┌──

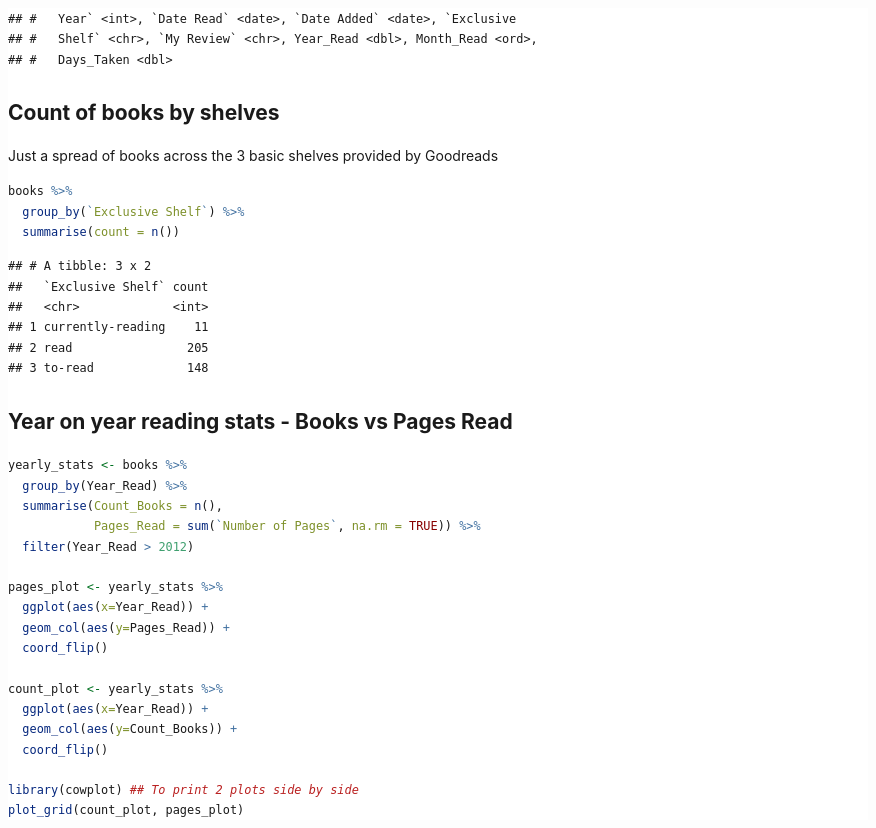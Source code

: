     ## #   Year` <int>, `Date Read` <date>, `Date Added` <date>, `Exclusive
    ## #   Shelf` <chr>, `My Review` <chr>, Year_Read <dbl>, Month_Read <ord>,
    ## #   Days_Taken <dbl>

Count of books by shelves
-------------------------

Just a spread of books across the 3 basic shelves provided by Goodreads

``` r
books %>%
  group_by(`Exclusive Shelf`) %>%
  summarise(count = n())
```

    ## # A tibble: 3 x 2
    ##   `Exclusive Shelf` count
    ##   <chr>             <int>
    ## 1 currently-reading    11
    ## 2 read                205
    ## 3 to-read             148

Year on year reading stats - Books vs Pages Read
------------------------------------------------

``` r
yearly_stats <- books %>%
  group_by(Year_Read) %>%
  summarise(Count_Books = n(),
            Pages_Read = sum(`Number of Pages`, na.rm = TRUE)) %>%
  filter(Year_Read > 2012) 

pages_plot <- yearly_stats %>%
  ggplot(aes(x=Year_Read)) +
  geom_col(aes(y=Pages_Read)) +
  coord_flip()

count_plot <- yearly_stats %>%
  ggplot(aes(x=Year_Read)) +
  geom_col(aes(y=Count_Books)) + 
  coord_flip()

library(cowplot) ## To print 2 plots side by side
plot_grid(count_plot, pages_plot)
```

└──

Retype the data exactly; images stay out.

Source code

:     ## #   Year` <int>, `Date Read` <date>, `Date Added` <date>, `Exclusive
    ## #   Shelf` <chr>, `My Review` <chr>, Year_Read <dbl>, Month_Read <ord>,
    ## #   Days_Taken <dbl>

Count of books by shelves
-------------------------

Just a spread of books across the 3 basic shelves provided by Goodreads

``` r
books %>%
  group_by(`Exclusive Shelf`) %>%
  summarise(count = n())
```

    ## # A tibble: 3 x 2
    ##   `Exclusive Shelf` count
    ##   <chr>             <int>
    ## 1 currently-reading    11
    ## 2 read                205
    ## 3 to-read             148

Year on year reading stats - Books vs Pages Read
------------------------------------------------

``` r
yearly_stats <- books %>%
  group_by(Year_Read) %>%
  summarise(Count_Books = n(),
            Pages_Read = sum(`Number of Pages`, na.rm = TRUE)) %>%
  filter(Year_Read > 2012) 

pages_plot <- yearly_stats %>%
  ggplot(aes(x=Year_Read)) +
  geom_col(aes(y=Pages_Read)) +
  coord_flip()

count_plot <- yearly_stats %>%
  ggplot(aes(x=Year_Read)) +
  geom_col(aes(y=Count_Books)) + 
  coord_flip()

library(cowplot) ## To print 2 plots side by side
plot_grid(count_plot, pages_plot)
```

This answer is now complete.